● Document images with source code
⟨
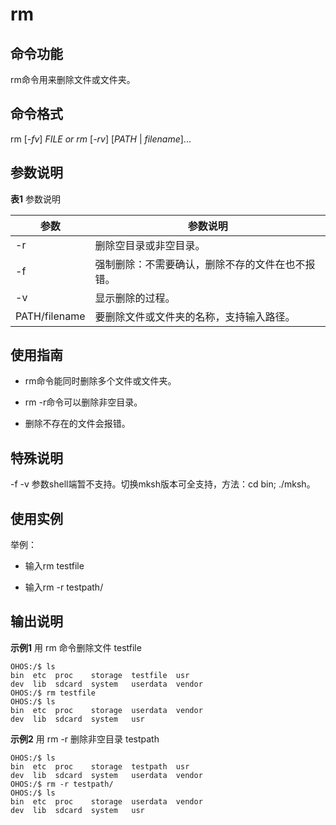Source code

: # rm


## 命令功能

rm命令用来删除文件或文件夹。


## 命令格式

rm [_-fv_] _FILE or rm_ [_-rv_] [_PATH_ | _filename_]...


## 参数说明

**表1** 参数说明

| 参数          | 参数说明                                         |
| ------------- | ------------------------------------------------ |
| -r            | 删除空目录或非空目录。                           |
| -f            | 强制删除：不需要确认，删除不存的文件在也不报错。 |
| -v            | 显示删除的过程。                                 |
| PATH/filename | 要删除文件或文件夹的名称，支持输入路径。         |


## 使用指南

- rm命令能同时删除多个文件或文件夹。

- rm -r命令可以删除非空目录。

- 删除不存在的文件会报错。

## 特殊说明

-f -v 参数shell端暂不支持。切换mksh版本可全支持，方法：cd bin; ./mksh。

## 使用实例

举例：

- 输入rm testfile

- 输入rm -r testpath/


## 输出说明

**示例1** 用 rm 命令删除文件 testfile


```
OHOS:/$ ls
bin  etc  proc    storage  testfile  usr
dev  lib  sdcard  system   userdata  vendor
OHOS:/$ rm testfile
OHOS:/$ ls
bin  etc  proc    storage  userdata  vendor
dev  lib  sdcard  system   usr
```

**示例2** 用 rm -r 删除非空目录 testpath


```
OHOS:/$ ls
bin  etc  proc    storage  testpath  usr
dev  lib  sdcard  system   userdata  vendor
OHOS:/$ rm -r testpath/
OHOS:/$ ls
bin  etc  proc    storage  userdata  vendor
dev  lib  sdcard  system   usr
```
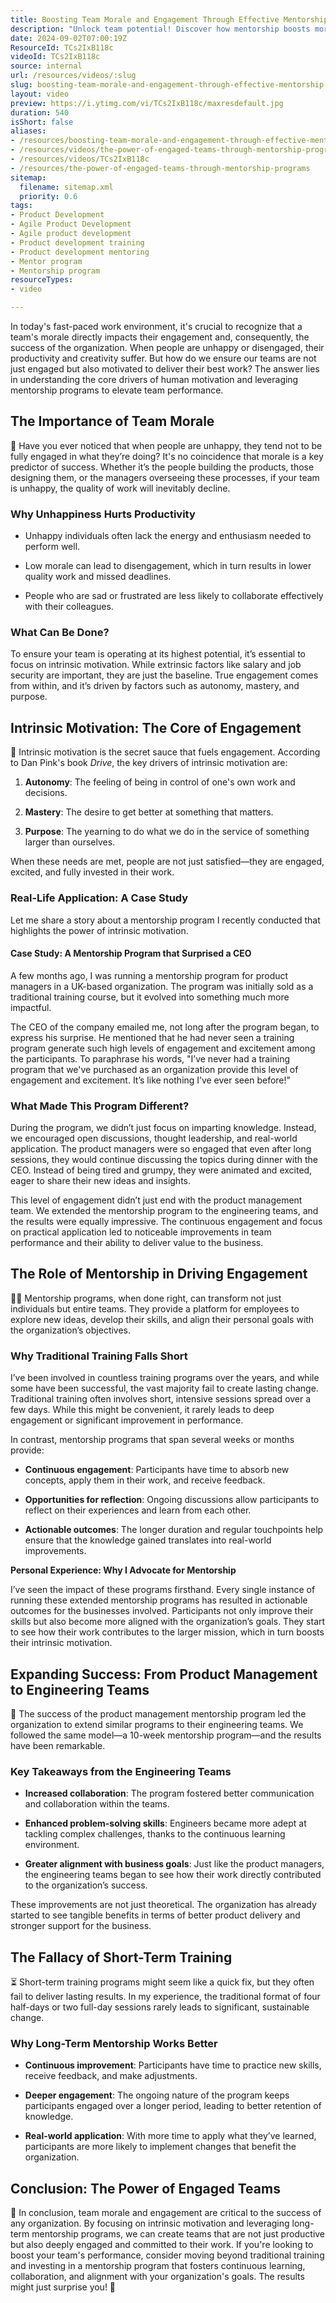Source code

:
 ```yaml
---
title: Boosting Team Morale and Engagement Through Effective Mentorship Programs
description: "Unlock team potential! Discover how mentorship boosts morale, engagement, and success in organisations. Transform your team's future today! \U0001F31F\U0001F680"
date: 2024-09-02T07:00:19Z
ResourceId: TCs2IxB118c
videoId: TCs2IxB118c
source: internal
url: /resources/videos/:slug
slug: boosting-team-morale-and-engagement-through-effective-mentorship-programs
layout: video
preview: https://i.ytimg.com/vi/TCs2IxB118c/maxresdefault.jpg
duration: 540
isShort: false
aliases:
- /resources/boosting-team-morale-and-engagement-through-effective-mentorship-programs
- /resources/videos/the-power-of-engaged-teams-through-mentorship-programs
- /resources/videos/TCs2IxB118c
- /resources/the-power-of-engaged-teams-through-mentorship-programs
sitemap:
  filename: sitemap.xml
  priority: 0.6
tags:
- Product Development
- Agile Product Development
- Agile product development
- Product development training
- Product development mentoring
- Mentor program
- Mentorship program
resourceTypes:
- video

---
```

In today's fast-paced work environment, it's crucial to recognize that a team's morale directly impacts their engagement and, consequently, the success of the organization. When people are unhappy or disengaged, their productivity and creativity suffer. But how do we ensure our teams are not just engaged but also motivated to deliver their best work? The answer lies in understanding the core drivers of human motivation and leveraging mentorship programs to elevate team performance.

## **The Importance of Team Morale**

🤔 Have you ever noticed that when people are unhappy, they tend not to be fully engaged in what they’re doing? It's no coincidence that morale is a key predictor of success. Whether it’s the people building the products, those designing them, or the managers overseeing these processes, if your team is unhappy, the quality of work will inevitably decline.

### **Why Unhappiness Hurts Productivity**

- Unhappy individuals often lack the energy and enthusiasm needed to perform well.

- Low morale can lead to disengagement, which in turn results in lower quality work and missed deadlines.

- People who are sad or frustrated are less likely to collaborate effectively with their colleagues.

### **What Can Be Done?**

To ensure your team is operating at its highest potential, it’s essential to focus on intrinsic motivation. While extrinsic factors like salary and job security are important, they are just the baseline. True engagement comes from within, and it’s driven by factors such as autonomy, mastery, and purpose.

## **Intrinsic Motivation: The Core of Engagement**

🔑 Intrinsic motivation is the secret sauce that fuels engagement. According to Dan Pink's book _Drive_, the key drivers of intrinsic motivation are:

1. **Autonomy**: The feeling of being in control of one's own work and decisions.

3. **Mastery**: The desire to get better at something that matters.

5. **Purpose**: The yearning to do what we do in the service of something larger than ourselves.

When these needs are met, people are not just satisfied—they are engaged, excited, and fully invested in their work.

### **Real-Life Application: A Case Study**

Let me share a story about a mentorship program I recently conducted that highlights the power of intrinsic motivation.

#### **Case Study: A Mentorship Program that Surprised a CEO**

A few months ago, I was running a mentorship program for product managers in a UK-based organization. The program was initially sold as a traditional training course, but it evolved into something much more impactful.

The CEO of the company emailed me, not long after the program began, to express his surprise. He mentioned that he had never seen a training program generate such high levels of engagement and excitement among the participants. To paraphrase his words, "I’ve never had a training program that we've purchased as an organization provide this level of engagement and excitement. It’s like nothing I’ve ever seen before!"

### **What Made This Program Different?**

During the program, we didn’t just focus on imparting knowledge. Instead, we encouraged open discussions, thought leadership, and real-world application. The product managers were so engaged that even after long sessions, they would continue discussing the topics during dinner with the CEO. Instead of being tired and grumpy, they were animated and excited, eager to share their new ideas and insights.

This level of engagement didn’t just end with the product management team. We extended the mentorship program to the engineering teams, and the results were equally impressive. The continuous engagement and focus on practical application led to noticeable improvements in team performance and their ability to deliver value to the business.

## **The Role of Mentorship in Driving Engagement**

🧑‍🏫 Mentorship programs, when done right, can transform not just individuals but entire teams. They provide a platform for employees to explore new ideas, develop their skills, and align their personal goals with the organization’s objectives.

### **Why Traditional Training Falls Short**

I’ve been involved in countless training programs over the years, and while some have been successful, the vast majority fail to create lasting change. Traditional training often involves short, intensive sessions spread over a few days. While this might be convenient, it rarely leads to deep engagement or significant improvement in performance.

In contrast, mentorship programs that span several weeks or months provide:

- **Continuous engagement**: Participants have time to absorb new concepts, apply them in their work, and receive feedback.

- **Opportunities for reflection**: Ongoing discussions allow participants to reflect on their experiences and learn from each other.

- **Actionable outcomes**: The longer duration and regular touchpoints help ensure that the knowledge gained translates into real-world improvements.

**Personal Experience: Why I Advocate for Mentorship**

I’ve seen the impact of these programs firsthand. Every single instance of running these extended mentorship programs has resulted in actionable outcomes for the businesses involved. Participants not only improve their skills but also become more aligned with the organization’s goals. They start to see how their work contributes to the larger mission, which in turn boosts their intrinsic motivation.

## **Expanding Success: From Product Management to Engineering Teams**

🚀 The success of the product management mentorship program led the organization to extend similar programs to their engineering teams. We followed the same model—a 10-week mentorship program—and the results have been remarkable.

### **Key Takeaways from the Engineering Teams**

- **Increased collaboration**: The program fostered better communication and collaboration within the teams.

- **Enhanced problem-solving skills**: Engineers became more adept at tackling complex challenges, thanks to the continuous learning environment.

- **Greater alignment with business goals**: Just like the product managers, the engineering teams began to see how their work directly contributed to the organization’s success.

These improvements are not just theoretical. The organization has already started to see tangible benefits in terms of better product delivery and stronger support for the business.

## **The Fallacy of Short-Term Training**

⏳ Short-term training programs might seem like a quick fix, but they often fail to deliver lasting results. In my experience, the traditional format of four half-days or two full-day sessions rarely leads to significant, sustainable change.

### **Why Long-Term Mentorship Works Better**

- **Continuous improvement**: Participants have time to practice new skills, receive feedback, and make adjustments.

- **Deeper engagement**: The ongoing nature of the program keeps participants engaged over a longer period, leading to better retention of knowledge.

- **Real-world application**: With more time to apply what they’ve learned, participants are more likely to implement changes that benefit the organization.

## **Conclusion: The Power of Engaged Teams**

🎯 In conclusion, team morale and engagement are critical to the success of any organization. By focusing on intrinsic motivation and leveraging long-term mentorship programs, we can create teams that are not just productive but also deeply engaged and committed to their work. If you're looking to boost your team's performance, consider moving beyond traditional training and investing in a mentorship program that fosters continuous learning, collaboration, and alignment with your organization's goals. The results might just surprise you! 🌟

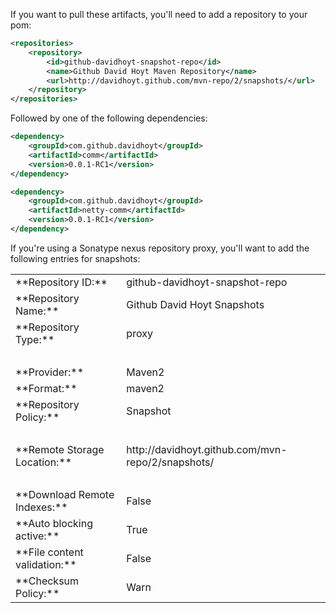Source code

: If you want to pull these artifacts, you'll need to add a repository to your pom:

```xml
<repositories>
	<repository>
		<id>github-davidhoyt-snapshot-repo</id>
		<name>Github David Hoyt Maven Repository</name>
		<url>http://davidhoyt.github.com/mvn-repo/2/snapshots/</url>
	</repository>
</repositories>
```

Followed by one of the following dependencies:

```xml
<dependency>
	<groupId>com.github.davidhoyt</groupId>
	<artifactId>comm</artifactId>
	<version>0.0.1-RC1</version>
</dependency>
```

```xml
<dependency>
	<groupId>com.github.davidhoyt</groupId>
	<artifactId>netty-comm</artifactId>
	<version>0.0.1-RC1</version>
</dependency>
```

If you're using a Sonatype nexus repository proxy, you'll want to add the following entries for snapshots:

<table>
    <tr>
        <td>**Repository ID:**</td>
        <td>github-davidhoyt-snapshot-repo</td>
    </tr>
    <tr>
        <td>**Repository Name:**</td>
        <td>Github David Hoyt Snapshots</td>
    </tr>
    <tr>
        <td>**Repository Type:**</td>
        <td>proxy</td>
    </tr>
    <tr><td colspan="2"><br /></td></tr>
    <tr>
        <td>**Provider:**</td>
        <td>Maven2</td>
    </tr>
    <tr>
        <td>**Format:**</td>
        <td>maven2</td>
    </tr>
    <tr>
        <td>**Repository Policy:**</td>
        <td>Snapshot</td>
    </tr>
    <tr><td colspan="2"><br /></td></tr>
    <tr>
        <td>**Remote Storage Location:**</td>
        <td>http://davidhoyt.github.com/mvn-repo/2/snapshots/</td>
    </tr>
    <tr><td colspan="2"><br /></td></tr>
    <tr>
        <td>**Download Remote Indexes:**</td>
        <td>False</td>
    </tr>
    <tr>
        <td>**Auto blocking active:**</td>
        <td>True</td>
    </tr>
    <tr>
        <td>**File content validation:**</td>
        <td>False</td>
    </tr>
    <tr>
        <td>**Checksum Policy:**</td>
        <td>Warn</td>
    </tr>
</table>

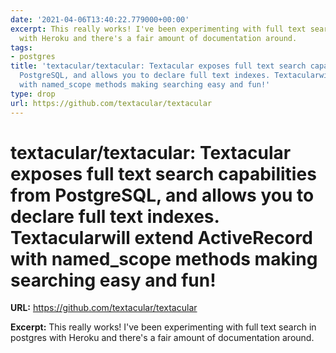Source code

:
 ```yaml
---
date: '2021-04-06T13:40:22.779000+00:00'
excerpt: This really works! I've been experimenting with full text search in postgres
  with Heroku and there's a fair amount of documentation around.
tags:
- postgres
title: 'textacular/textacular: Textacular exposes full text search capabilities from
  PostgreSQL, and allows you to declare full text indexes. Textacularwill extend ActiveRecord
  with named_scope methods making searching easy and fun!'
type: drop
url: https://github.com/textacular/textacular
---
```


# textacular/textacular: Textacular exposes full text search capabilities from PostgreSQL, and allows you to declare full text indexes. Textacularwill extend ActiveRecord with named_scope methods making searching easy and fun!

**URL:** https://github.com/textacular/textacular

**Excerpt:** This really works! I've been experimenting with full text search in postgres with Heroku and there's a fair amount of documentation around.
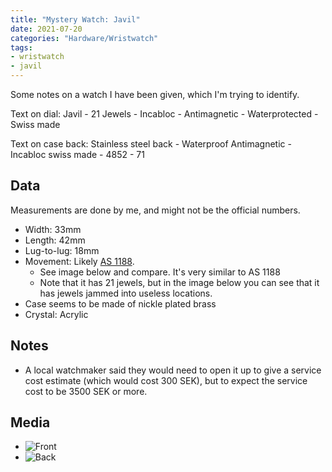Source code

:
 ```yaml
---
title: "Mystery Watch: Javil"
date: 2021-07-20
categories: "Hardware/Wristwatch"
tags:
- wristwatch
- javil
---
```


Some notes on a watch I have been given, which I'm trying to identify.

Text on dial: Javil - 21 Jewels - Incabloc - Antimagnetic - Waterprotected - Swiss made

Text on case back: Stainless steel back - Waterproof Antimagnetic - Incabloc swiss made - 4852 - 71

## Data

Measurements are done by me, and might not be the official numbers.

* Width: 33mm
* Length: 42mm
* Lug-to-lug: 18mm
* Movement: Likely [AS 1188](http://www.ranfft.de/cgi-bin/bidfun-db.cgi?10&ranfft&0&2uswk&AS_1188).
  - See image below and compare. It's very similar to AS 1188
  - Note that it has 21 jewels, but in the image below you can see that it has jewels jammed into useless locations.
* Case seems to be made of nickle plated brass
* Crystal: Acrylic

## Notes

* A local watchmaker said they would need to open it up to give a service cost estimate (which would cost 300 SEK), but to expect the service cost to be 3500 SEK or more.

## Media
* ![Front](https://i.imgur.com/Qd9ar6I.jpeg)
* ![Back](https://i.imgur.com/AKWPaXs.jpg)

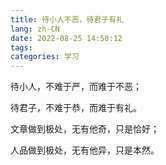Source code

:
 ```yaml
---
title: 待小人不恶，待君子有礼
lang: zh-CN
date: 2022-08-25 14:50:12
tags:
categories: 学习
---
```


待小人，不难于严，而难于不恶；

待君子，不难于恭，而难于有礼。

文章做到极处，无有他奇，只是恰好；

人品做到极处，无有他异，只是本然。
⟩
● Instructions for the task
Your answer should be one number: how many lines of the records hold "potential".

● Answer
2